You can do the math yourself and see. Gravitational acceleration is proportional to mass and inversely proportional to distance squared. If A 1000 solar mass black hole passes anywhere even remotely near the solar system, its gravity WILL destroy the solar system, whether or not it sucks it into the event horizon.
Ashibayai
3.5 / 5 (2) Jan 09, 2008
^Definitely a point that needed to be mentioned.

Sounds like the black holes can achieve velocities great enough to escape entire galaxies. Maybe an explanation for dark matter?
flubber
1 / 5 (4) Jan 09, 2008
assumeassumeassumeassumeassumeassumeassumeassume
assume.
fredrick
2.7 / 5 (3) Jan 09, 2008
tardtardtardtardtardtardtardtardtardtardtardtardtardtardtard

%u201CThese rogue black holes are extremely unlikely to do any damage to us in the lifetime of the universe,%u201D Holley-Bockelmann stresses. %u201CTheir danger zone, the Schwarzschild radius, is really tiny, only a few hundred kilometers. There are far more dangerous things in our neighborhood!%u201D


Exactly as QC said, the gravitational attraction of a black hole doesn't just suddenly stop at the Schwartzchild Radius; heck, if anything the accretion disk is also a 'danger zone', and that extends much further out than the Schwartzchild Radius, and there is still powerful gravitation much, much further out than that... what an odd thing to have said... However, one can still perhaps agree that it is unlikely they will cause us any serious damage any time soon, at least compared to nearby asteroids.

Or maybe he was trying really hard not to sound alarmist. Thats something which people today seem quite fond of calling others.
KB6
4 / 5 (2) Jan 10, 2008
I third what QC said.
I've done enough gravity simulations to know that if something with 1000 solar masses passes near the solar system you're going to notice it in a really bad way.
gopher65
4 / 5 (3) Jan 10, 2008
Lessee... 100 to 150 intermediate black holes, OUTSIDE OF OUR GALAXY in the galactic halo, flying around at significant speed. By my estimate one of these 100 black holes would have to come well within 1 light year of Earth to have even the slightest direct effect on us.

Again, keep in mind that these are Halo objects, not things within our galaxy. Also keep in mind that they can be fired in any direction, and that they have escape velocity from our galaxy.
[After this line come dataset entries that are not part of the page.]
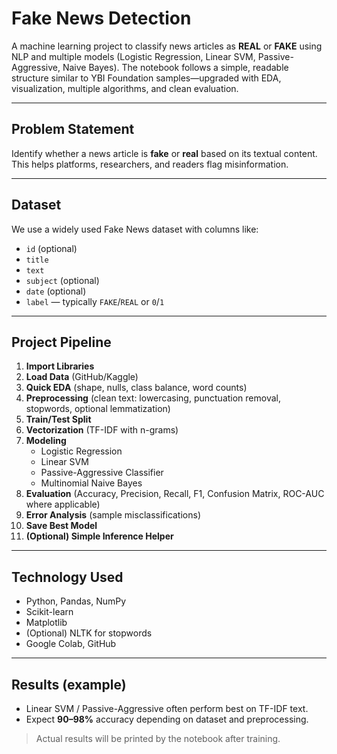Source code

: # Fake News Detection

A machine learning project to classify news articles as **REAL** or **FAKE** using NLP and multiple models (Logistic Regression, Linear SVM, Passive-Aggressive, Naive Bayes). The notebook follows a simple, readable structure similar to YBI Foundation samples—upgraded with EDA, visualization, multiple algorithms, and clean evaluation.

---

## Problem Statement
Identify whether a news article is **fake** or **real** based on its textual content. This helps platforms, researchers, and readers flag misinformation.

---

## Dataset
We use a widely used Fake News dataset with columns like:
- `id` (optional)
- `title`
- `text`
- `subject` (optional)
- `date` (optional)
- `label` — typically `FAKE`/`REAL` or `0`/`1`


---

## Project Pipeline
1. **Import Libraries**  
2. **Load Data** (GitHub/Kaggle)  
3. **Quick EDA** (shape, nulls, class balance, word counts)  
4. **Preprocessing** (clean text: lowercasing, punctuation removal, stopwords, optional lemmatization)  
5. **Train/Test Split**  
6. **Vectorization** (TF-IDF with n-grams)  
7. **Modeling**  
   - Logistic Regression  
   - Linear SVM  
   - Passive-Aggressive Classifier  
   - Multinomial Naive Bayes  
8. **Evaluation** (Accuracy, Precision, Recall, F1, Confusion Matrix, ROC-AUC where applicable)  
9. **Error Analysis** (sample misclassifications)  
10. **Save Best Model**  
11. **(Optional) Simple Inference Helper**

---

## Technology Used
- Python, Pandas, NumPy  
- Scikit-learn  
- Matplotlib  
- (Optional) NLTK for stopwords  
- Google Colab, GitHub

---

## Results (example)
- Linear SVM / Passive-Aggressive often perform best on TF-IDF text.
- Expect **90–98%** accuracy depending on dataset and preprocessing.

> Actual results will be printed by the notebook after training.



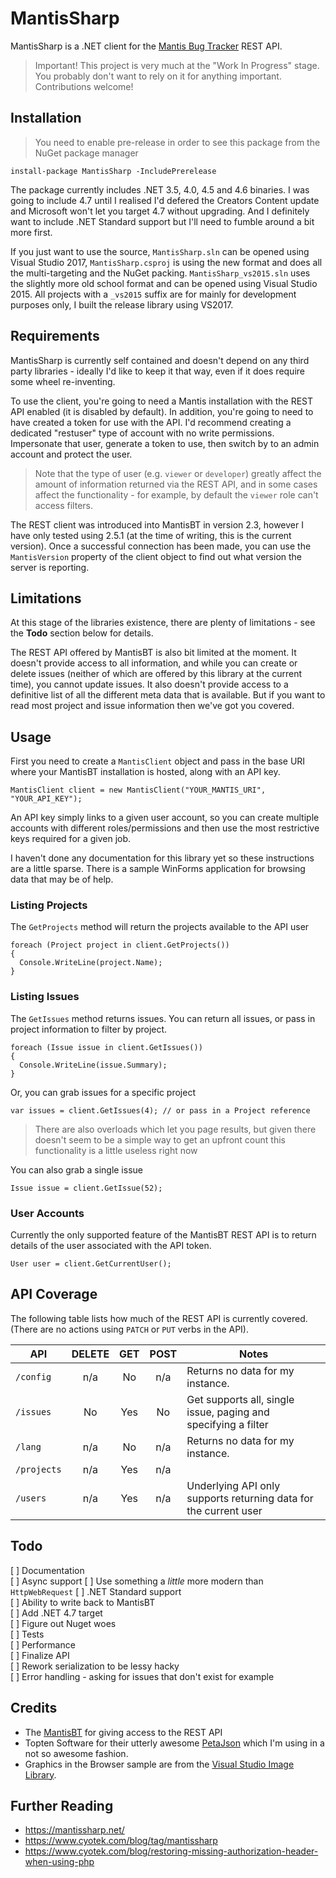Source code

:MantisSharp
===========

MantisSharp is a .NET client for the [Mantis Bug Tracker](https://mantisbt.org/) REST API.

> Important! This project is very much at the "Work In Progress" stage. You probably don't want to rely on it for anything important. Contributions welcome!

## Installation

> You need to enable pre-release in order to see this package from the NuGet package manager

    install-package MantisSharp -IncludePrerelease
    
The package currently includes .NET 3.5, 4.0, 4.5 and 4.6 binaries. I was going to include 4.7 until I realised I'd defered the Creators Content update and Microsoft won't let you target 4.7 without upgrading. And I definitely want to include .NET Standard support but I'll need to fumble around a bit more first.

If you just want to use the source, `MantisSharp.sln` can be opened using Visual Studio 2017, `MantisSharp.csproj` is using the new format and does all the multi-targeting and the NuGet packing. `MantisSharp_vs2015.sln` uses the slightly more old school format and can be opened using Visual Studio 2015. All projects with a `_vs2015` suffix are for mainly for development purposes only, I built the release library using VS2017.

## Requirements

MantisSharp is currently self contained and doesn't depend on any third party libraries - ideally I'd like to keep it that way, even if it does require some wheel re-inventing.

To use the client, you're going to need a Mantis installation with the REST API enabled (it is disabled by default). In addition, you're going to need to have created a token for use with the API. I'd recommend creating a dedicated "restuser" type of account with no write permissions. Impersonate that user, generate a token to use, then switch by to an admin account and protect the user.

> Note that the type of user (e.g. `viewer` or `developer`) greatly affect the amount of information returned via the REST API, and in some cases affect the functionality - for example, by default the `viewer` role can't access filters.

The REST client was introduced into MantisBT in version 2.3, however I have only tested using 2.5.1 (at the time of writing, this is the current version). Once a successful connection has been made, you can use the `MantisVersion` property of the client object to find out what version the server is reporting. 

## Limitations

At this stage of the libraries existence, there are plenty of limitations - see the **Todo** section below for details.

The REST API offered by MantisBT is also bit limited at the moment. It doesn't provide access to all information, and while you can create or delete issues (neither of which are offered by this library at the current time), you cannot update issues. It also doesn't provide access to a definitive list of all the different meta data that is available. But if you want to read most project and issue information then we've got you covered.

## Usage

First you need to create a `MantisClient` object and pass in the base URI where your MantisBT installation is hosted, along with an API key. 

    MantisClient client = new MantisClient("YOUR_MANTIS_URI", "YOUR_API_KEY");
    
An API key simply links to a given user account, so you can create multiple accounts with different roles/permissions and then use the most restrictive keys required for a given job.

I haven't done any documentation for this library yet so these instructions are a little sparse. There is a sample WinForms application for browsing data that may be of help.

### Listing Projects

The `GetProjects` method will return the projects available to the API user

    foreach (Project project in client.GetProjects())
    {
      Console.WriteLine(project.Name);
    }
    
### Listing Issues

The `GetIssues` method returns issues. You can return all issues, or pass in project information to filter by project.

    foreach (Issue issue in client.GetIssues())
    {
      Console.WriteLine(issue.Summary);
    }
    
Or, you can grab issues for a specific project

    var issues = client.GetIssues(4); // or pass in a Project reference
    
> There are also overloads which let you page results, but given there doesn't seem to be a simple way to get an upfront count this functionality is a little useless right now
    
You can also grab a single issue

    Issue issue = client.GetIssue(52);

### User Accounts

Currently the only supported feature of the MantisBT REST API is to return details of the user associated with the API token.

    User user = client.GetCurrentUser();
    
## API Coverage

The following table lists how much of the REST API is currently covered. (There are no actions using `PATCH` or `PUT` verbs in the API).

| API         | DELETE | GET | POST | Notes                                                            |
| ----------- | :----: | :-: | :--: | ---------------------------------------------------------------- |
| `/config`   | n/a    | No  | n/a  | Returns no data for my instance.                                 |
| `/issues`   | No     | Yes | No   | Get supports all, single issue, paging and specifying a filter   |
| `/lang`     | n/a    | No  | n/a  | Returns no data for my instance.                                 |
| `/projects` | n/a    | Yes | n/a  |                                                                  |
| `/users`    | n/a    | Yes | n/a  | Underlying API only supports returning data for the current user |
    
## Todo

[ ] Documentation  
[ ] Async support
[ ] Use something a *little* more modern than `HttpWebRequest`
[ ] .NET Standard support  
[ ] Ability to write back to MantisBT  
[ ] Add .NET 4.7 target  
[ ] Figure out Nuget woes  
[ ] Tests  
[ ] Performance  
[ ] Finalize API  
[ ] Rework serialization to be lessy hacky  
[ ] Error handling - asking for issues that don't exist for example  

## Credits

* The [MantisBT](https://mantisbt.org/) for giving access to the REST API
* Topten Software for their utterly awesome [PetaJson](https://github.com/toptensoftware/PetaJson) which I'm using in a not so awesome fashion.
* Graphics in the Browser sample are from the [Visual Studio Image Library](https://www.microsoft.com/en-us/download/details.aspx?id=35825).

## Further Reading

* <https://mantissharp.net/>
* <https://www.cyotek.com/blog/tag/mantissharp>
* <https://www.cyotek.com/blog/restoring-missing-authorization-header-when-using-php>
That means that even if they should happen to be fired in the direction of our galactic disc they would only make one pass through, quite probably not interacting with any stars along the way, and then whoosh on out the other side. Every one of these black holes probably got booted out of our halo billions of years ago and are long gone by now.
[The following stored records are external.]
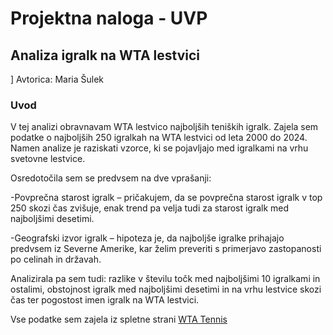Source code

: # Projektna naloga - UVP
## Analiza igralk na WTA lestvici
]
Avtorica: Maria Šulek

### Uvod 
V tej analizi obravnavam WTA lestvico najboljših teniških igralk. Zajela sem podatke o najboljših 250 igralkah na WTA lestvici od leta 2000 do 2024. Namen analize je raziskati vzorce, ki se pojavljajo med igralkami na vrhu svetovne lestvice.

Osredotočila sem se predvsem na dve vprašanji:

-Povprečna starost igralk – pričakujem, da se povprečna starost igralk v top 250 skozi čas zvišuje, enak trend pa velja tudi za starost igralk med najboljšimi desetimi.

-Geografski izvor igralk – hipoteza je, da najboljše igralke prihajajo predvsem iz Severne Amerike, kar želim preveriti s primerjavo zastopanosti po celinah in državah.

Analizirala pa sem tudi: razlike v številu točk med najboljšimi 10 igralkami in ostalimi, obstojnost igralk med najboljšimi desetimi in na vrhu lestvice skozi čas ter pogostost imen igralk na WTA lestvici.

Vse podatke sem zajela iz spletne strani [WTA Tennis](https://www.wtatennis.com/rankings/singles)
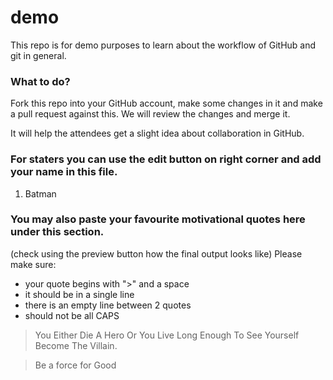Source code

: # demo

This repo is for demo purposes to learn about the workflow of GitHub and git in general.

### What to do?
Fork this repo into your GitHub account, make some changes in it and make a pull request against this.
We will review the changes and merge it.

It will help the attendees get a slight idea about collaboration in GitHub.



### For staters you can use the edit button on right corner and add your name in this file.

1. Batman






### You may also paste your favourite motivational quotes here under this section.
(check using the preview button how the final output looks like)
Please make sure:
- your quote  begins with ">" and a space
- it should be in a single line
- there is an empty line between 2 quotes
- should not be all CAPS



> You Either Die A Hero Or You Live Long Enough To See Yourself Become The Villain.

> Be a force for Good

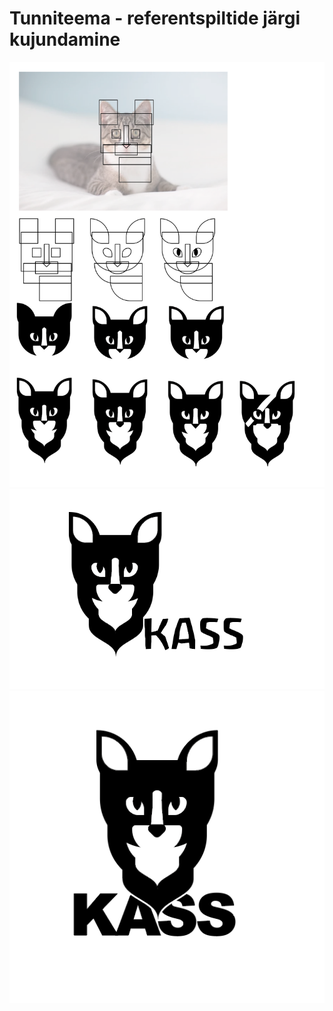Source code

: # Tunniteema - referentspiltide järgi kujundamine

![Esimene](images/04.01.png)
![Teine](images/04.02.png)
![Kolmas](images/04.03.png)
This article isn't alarmist, it is interesting. But I've seen articles on this same story on other sites that say "EARTH COULD BE SWALLOWED BY ROGUE BLACK HOLES AT ANY MOMENT SAY SCIENTISTS!!!111one11!!"

If that isn't alarmist, I don't know what is.
Ashibayai
not rated yet Jan 11, 2008
Well the chances of it being swallowed are extremely low from what we know, but the chances of our solar system being tampered with? Who knows?